During the subsequent War of the Reform, he saved the life of President Juarez in Guadalajara by stepping between the president and the guns of the rebelling guardsmen (March 14, 1858). The guardsmen backed down and did not shoot. Prieto composed the satirical song of the Liberal army, "Los cangrejos" (The Crabs). It was to the tune of "Los cangrejos" that the Liberals under General Jesus Gonzalez Ortega reentered Mexico City in January 1861, ending the War of the Reform.

After the return of the Republican government to Mexico City, Prieto, again minister of finance, published the decree of February 5, 1861 declaring that ecclesiastical property was and had always been property of the nation, and that as a consequence, contracts and other dealings celebrated by the clergy without the consent of the constitutional government were null and void.

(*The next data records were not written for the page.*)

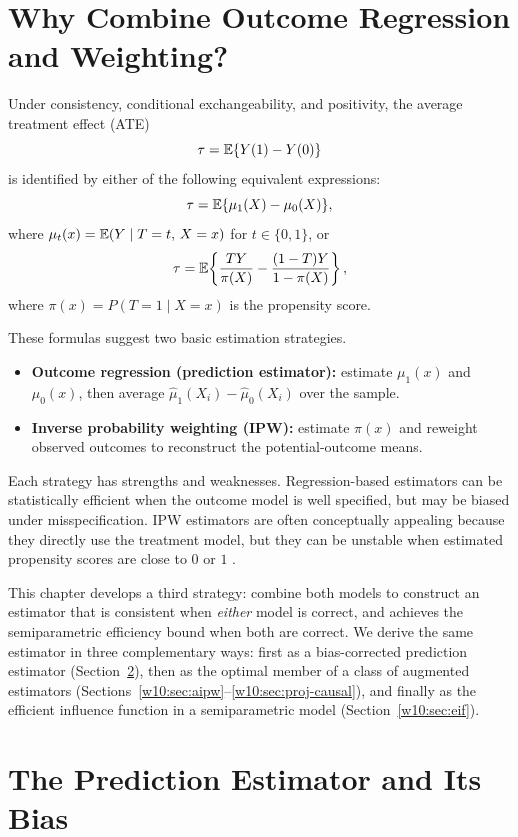 \documentclass[master.tex]{subfiles}
\begin{document}
\section{Why Combine Outcome Regression and Weighting?}
\label{w10:sec:motivation}

Under consistency, conditional exchangeability, and positivity, the
average treatment effect (ATE)
\[
  \tau = \E\{Y(1) - Y(0)\}
\]
is identified by either of the following equivalent expressions:
\[
  \tau = \E\{\mu_1(X) - \mu_0(X)\},
\]
where $\mu_t(x) = \E(Y \mid T=t,\, X=x)$ for $t \in \{0,1\}$, or
\[
  \tau
  = \E\!\left\{
      \frac{TY}{\pi(X)} - \frac{(1-T)Y}{1-\pi(X)}
    \right\},
\]
where $\pi(x) = P(T=1 \mid X=x)$ is the propensity score.

These formulas suggest two basic estimation strategies.
\begin{itemize}
  \item \textbf{Outcome regression (prediction estimator):} estimate
    $\mu_1(x)$ and $\mu_0(x)$, then average
    $\hat\mu_1(X_i)-\hat\mu_0(X_i)$ over the sample.
  \item \textbf{Inverse probability weighting (IPW):} estimate
    $\pi(x)$ and reweight observed outcomes to reconstruct the
    potential-outcome means.
\end{itemize}

Each strategy has strengths and weaknesses.  Regression-based
estimators can be statistically efficient when the outcome model is
well specified, but may be biased under misspecification.  IPW
estimators are often conceptually appealing because they directly use
the treatment model, but they can be unstable when estimated
propensity scores are close to $0$ or $1$
\citep{rosenbaum1983central}.

This chapter develops a third strategy: combine both models to
construct an estimator that is consistent when \emph{either} model is
correct, and achieves the semiparametric efficiency bound when both
are correct.
We derive the same estimator in three complementary ways: first as a
bias-corrected prediction estimator
(Section~\ref{w10:sec:prediction}), then as the optimal member of a
class of augmented estimators (Sections~\ref{w10:sec:aipw}--\ref{w10:sec:proj-causal}),
and finally as the efficient influence function in a semiparametric
model (Section~\ref{w10:sec:eif}).

\section{The Prediction Estimator and Its Bias}
\label{w10:sec:prediction}
\end{document}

He later served as minister of foreign relations in the government of Jose Maria Iglesias.

In 1890 the periodical La Republica held a poll to choose the most popular poet in Mexico. Prieto won easily. He was named by Ignacio Manuel Altamirano the "Mexican poet par excellence, the poet of the Fatherland".

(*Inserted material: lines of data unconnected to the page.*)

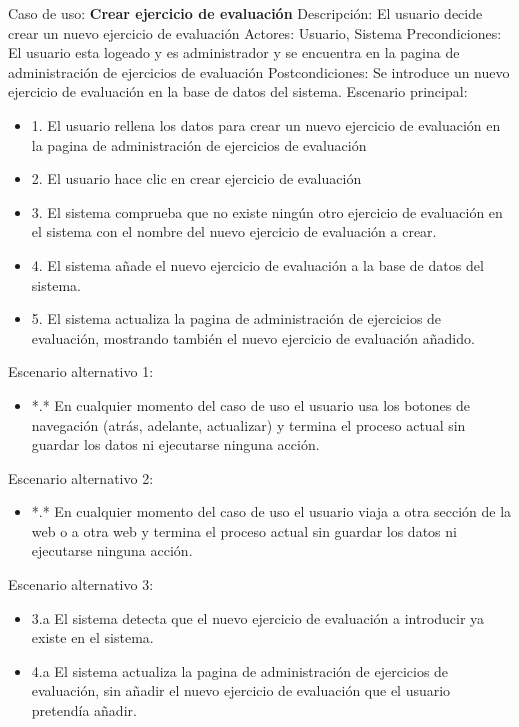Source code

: Caso de uso: \textbf{Crear ejercicio de evaluación}
\newline
Descripción: El usuario decide crear un nuevo ejercicio de evaluación
\newline
Actores: Usuario, Sistema
\newline
Precondiciones: El usuario esta logeado y es administrador y se encuentra en la pagina de administración de ejercicios de evaluación
\newline
Postcondiciones: Se introduce un nuevo ejercicio de evaluación en la base de datos del sistema.
\newline
Escenario principal:
\begin{itemize}
	\item 1. El usuario rellena los datos para crear un nuevo ejercicio de evaluación en la pagina de administración de ejercicios de evaluación
	\item 2. El usuario hace clic en crear ejercicio de evaluación
	\item 3. El sistema comprueba que no existe ningún otro ejercicio de evaluación en el sistema con el nombre del nuevo ejercicio de evaluación a crear.
	\item 4. El sistema añade el nuevo ejercicio de evaluación a la base de datos del sistema.
	\item 5. El sistema actualiza la pagina de administración de ejercicios de evaluación, mostrando también el nuevo ejercicio de evaluación añadido.
\end{itemize}
Escenario alternativo 1: 
\begin{itemize}
	\item *.* En cualquier momento del caso de uso el usuario usa los botones de navegación (atrás, adelante, actualizar) y termina el proceso actual sin guardar los datos ni ejecutarse ninguna acción.
\end{itemize}
Escenario alternativo 2:
\begin{itemize}
	\item *.* En cualquier momento del caso de uso el usuario viaja a otra sección de la web o a otra web y termina el proceso actual sin guardar los datos ni ejecutarse ninguna acción.
\end{itemize}
Escenario alternativo 3:
\begin{itemize}
	\item 3.a El sistema detecta que el nuevo ejercicio de evaluación a introducir ya existe en el sistema.
	\item 4.a El sistema actualiza la pagina de administración de ejercicios de evaluación, sin añadir el nuevo ejercicio de evaluación que el usuario pretendía añadir.
\end{itemize}

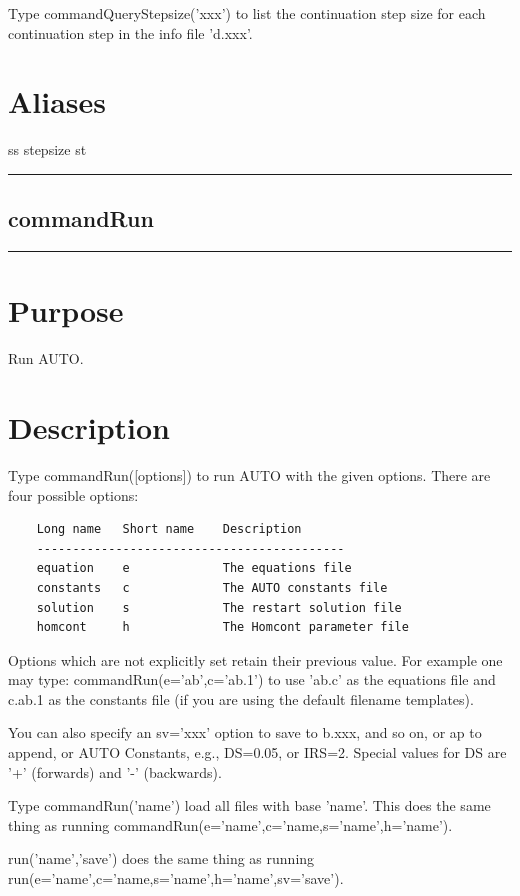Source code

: \documentclass[12pt]{report}
\begin{document}
\begin{minipage}{6in}
    Type commandQueryStepsize('xxx') to list the continuation step size for each
    continuation step in the info file 'd.xxx'.
    \section*{Aliases}
ss stepsize st \medskip\hrule\end{minipage}\subsection{commandRun} \label{sec:clui_ref_commandRun}\begin{minipage}{6in}\hrule\medskip\section*{Purpose}
Run AUTO.\section*{Description}

    Type commandRun([options]) to run AUTO with the given options.
    There are four possible options:
    \begin{verbatim}
    Long name   Short name    Description
    -------------------------------------------
    equation    e             The equations file
    constants   c             The AUTO constants file
    solution    s             The restart solution file
    homcont     h             The Homcont parameter file
    \end{verbatim}
    Options which are not explicitly set retain their previous value.
    For example one may type: commandRun(e='ab',c='ab.1') to use 'ab.c' as
    the equations file and c.ab.1 as the constants file (if you are
    using the default filename templates).

    You can also specify an sv='xxx' option to save to b.xxx, and so on,
    or ap to append, or AUTO Constants, e.g., DS=0.05, or IRS=2.
    Special values for DS are '+' (forwards) and '-' (backwards).

    Type commandRun('name') load all files with base 'name'.
    This does the same thing as running
    commandRun(e='name',c='name,s='name',h='name').

    run('name','save') does the same thing as running
    run(e='name',c='name,s='name',h='name',sv='save').

\end{minipage}
\end{document}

According to Eladio Cortes, in his old age "he became somewhat of an eccentric in his manners and in his general appearance". He died in Tacubaya on 2 March 1897 at age 79, in the presence of his second wife, Emilia Golard, his children and his grandchildren.

Works

A prolific author in many genres, with a festive and ironic style, Prieto's political passion is never far beneath the surface. He is remembered especially for the following works.

Poetry

  • La musa callejera (Mexico City, Filomeno Mata, 1883), a retelling of Mexican folklore topics
  • Romancero Nacional (1885), a patriotic epic
  • Versos Ineditos (1879)

    Prose

  • Memorias de mis tiempos de 1828 a 1840 (Paris, 1906)
  • Memorias de mis tiempos de 1840 a 1853 (Paris, 1906)
  • Viajes de orden supremo (unfinished, 1857)
  • Viajes a los Estados Unidos (3 vol., Mexico City, Dublan y Chavez, 1878)
  • Compendio de Historia Universal
  • Drama

  • El Alferez (1840)
  • Alonso de Avila (May 1, 1842)
  • Los tres Boticarios
  • El Susto de Pinganillas (March 19, 1843)
  • Patria y Honra
  • La Novia del Erario
  • Monologo a mi Padre
  • As professor of political economy and later professor of national history at the Military College, Prieto also wrote Indicaciones sobre el origen, virtudes y estado que guardan actualmente las rentas generales de la federacion mexicana (1850), Lecciones elementales de economia politica (1871–1888), Lecciones de historia patria (1886) and Breve introduccion al estudio de la historia universal (1888).